Aly Tarek Ahmed
Department of Orthopedic Surgery, Tanta University School of Medicine, Tanta, Egypt.
Asian Spine J. 2017 Feb;11(1):150-160. doi: 10.4184/asj.2017.11.1.150. Epub 2017 Feb 17.
Posterior pedicle screw fixation has become a popular method for treating thoracolumbar burst fractures. However, it remains unclear whether additional fixation of more segments could improve clinical and radiological outcomes. This meta-analysis was performed to evaluate the effectiveness of fixation levels with pedicle screw fixation for thoracolumbar burst fractures. MEDLINE, EMBASE, the Cochrane Central Register of Controlled Trials, Springer, and Google Scholar were searched for relevant randomized and quasirandomized controlled trials that compared the clinical and radiological efficacy of short versus long segment for thoracolumbar burst fractures managed by posterior pedicle screw fixation. Risk of bias in included studies was assessed using the Cochrane Risk of Bias tool. Based on predefined inclusion criteria, Nine eligible trials with a total of 365 patients were included in this meta-analysis. Results were expressed as risk difference for dichotomous outcomes and standard mean difference for continuous outcomes with 95% confidence interval. Baseline characteristics were similar between the short and long segment fixation groups. No significant difference was identified between the two groups regarding radiological outcome, functional outcome, neurologic improvement, and implant failure rate. The results of this meta-analysis suggested that extension of fixation was not necessary when thoracolumbar burst fracture was treated by posterior pedicle screw fixation. More randomized controlled trials with high quality are still needed in the future.
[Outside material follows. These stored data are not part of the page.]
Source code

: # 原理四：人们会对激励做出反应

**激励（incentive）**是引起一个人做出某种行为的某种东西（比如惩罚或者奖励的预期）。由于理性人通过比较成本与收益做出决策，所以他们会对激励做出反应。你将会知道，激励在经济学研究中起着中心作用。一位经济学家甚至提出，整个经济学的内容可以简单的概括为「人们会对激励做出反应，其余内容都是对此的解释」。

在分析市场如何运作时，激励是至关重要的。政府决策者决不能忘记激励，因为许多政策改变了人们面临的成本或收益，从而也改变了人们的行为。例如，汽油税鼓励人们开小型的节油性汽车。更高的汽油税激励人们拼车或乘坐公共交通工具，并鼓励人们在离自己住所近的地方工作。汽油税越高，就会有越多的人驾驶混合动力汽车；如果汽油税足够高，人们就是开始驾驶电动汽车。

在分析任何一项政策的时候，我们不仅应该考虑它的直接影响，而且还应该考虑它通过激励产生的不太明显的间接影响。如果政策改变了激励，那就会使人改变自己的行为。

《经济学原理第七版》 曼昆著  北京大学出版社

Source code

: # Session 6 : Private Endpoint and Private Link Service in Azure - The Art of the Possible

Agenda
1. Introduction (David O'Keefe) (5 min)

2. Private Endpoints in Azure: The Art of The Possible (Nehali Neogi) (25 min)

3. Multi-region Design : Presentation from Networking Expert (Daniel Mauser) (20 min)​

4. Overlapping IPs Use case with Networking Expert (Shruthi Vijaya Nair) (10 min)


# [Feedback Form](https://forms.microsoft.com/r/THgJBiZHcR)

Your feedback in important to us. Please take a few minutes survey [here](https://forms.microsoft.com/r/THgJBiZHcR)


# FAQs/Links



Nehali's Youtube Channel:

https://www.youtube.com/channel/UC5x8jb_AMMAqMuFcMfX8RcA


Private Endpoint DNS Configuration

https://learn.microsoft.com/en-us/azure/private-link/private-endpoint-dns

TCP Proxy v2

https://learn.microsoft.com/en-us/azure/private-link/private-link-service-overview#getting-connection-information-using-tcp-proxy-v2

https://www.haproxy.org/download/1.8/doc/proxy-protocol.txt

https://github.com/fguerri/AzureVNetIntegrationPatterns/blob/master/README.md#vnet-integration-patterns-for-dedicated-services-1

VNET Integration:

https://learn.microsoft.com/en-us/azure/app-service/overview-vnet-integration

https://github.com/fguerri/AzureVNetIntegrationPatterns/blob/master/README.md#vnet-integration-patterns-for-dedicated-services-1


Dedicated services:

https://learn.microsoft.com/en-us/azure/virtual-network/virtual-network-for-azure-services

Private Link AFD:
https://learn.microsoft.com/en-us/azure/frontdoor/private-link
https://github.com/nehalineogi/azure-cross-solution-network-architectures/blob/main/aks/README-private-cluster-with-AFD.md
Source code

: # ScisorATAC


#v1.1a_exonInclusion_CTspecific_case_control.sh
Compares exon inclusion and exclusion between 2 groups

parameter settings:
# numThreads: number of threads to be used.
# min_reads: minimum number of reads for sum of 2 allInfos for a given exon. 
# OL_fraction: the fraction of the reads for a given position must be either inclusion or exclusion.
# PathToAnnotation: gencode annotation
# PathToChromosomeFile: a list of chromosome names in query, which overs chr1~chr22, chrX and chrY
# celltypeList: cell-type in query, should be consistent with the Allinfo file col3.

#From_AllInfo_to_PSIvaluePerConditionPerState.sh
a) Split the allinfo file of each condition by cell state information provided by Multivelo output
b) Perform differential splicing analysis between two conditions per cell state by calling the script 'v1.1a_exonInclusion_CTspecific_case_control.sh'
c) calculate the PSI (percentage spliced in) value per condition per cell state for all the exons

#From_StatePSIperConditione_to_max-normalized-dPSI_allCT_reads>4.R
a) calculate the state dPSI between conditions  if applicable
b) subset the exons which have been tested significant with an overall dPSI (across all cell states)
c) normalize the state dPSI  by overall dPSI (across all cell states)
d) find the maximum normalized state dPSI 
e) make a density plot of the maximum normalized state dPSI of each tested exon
后路椎弓根螺钉固定已成为治疗胸腰椎爆裂骨折的常用方法。然而,更多节段的额外固定是否能改善临床和影像学结果仍不清楚。本荟萃分析旨在评估椎弓根螺钉固定节段对胸腰椎爆裂骨折的疗效。检索了MEDLINE、EMBASE、Cochrane对照试验中央注册库、施普林格和谷歌学术,以查找相关的随机和半随机对照试验,这些试验比较了后路椎弓根螺钉固定治疗胸腰椎爆裂骨折时短节段与长节段的临床和影像学疗效。使用Cochrane偏倚风险工具评估纳入研究的偏倚风险。基于预先定义的纳入标准,本荟萃分析纳入了9项符合条件的试验,共365例患者。结果以二分类结局的风险差和连续结局的标准化均数差表示,并给出95%置信区间。短节段和长节段固定组的基线特征相似。两组在影像学结局、功能结局、神经功能改善和内植物失败率方面未发现显著差异。本荟萃分析结果表明,后路椎弓根螺钉固定治疗胸腰椎爆裂骨折时无需延长固定节段。未来仍需要更多高质量的随机对照试验。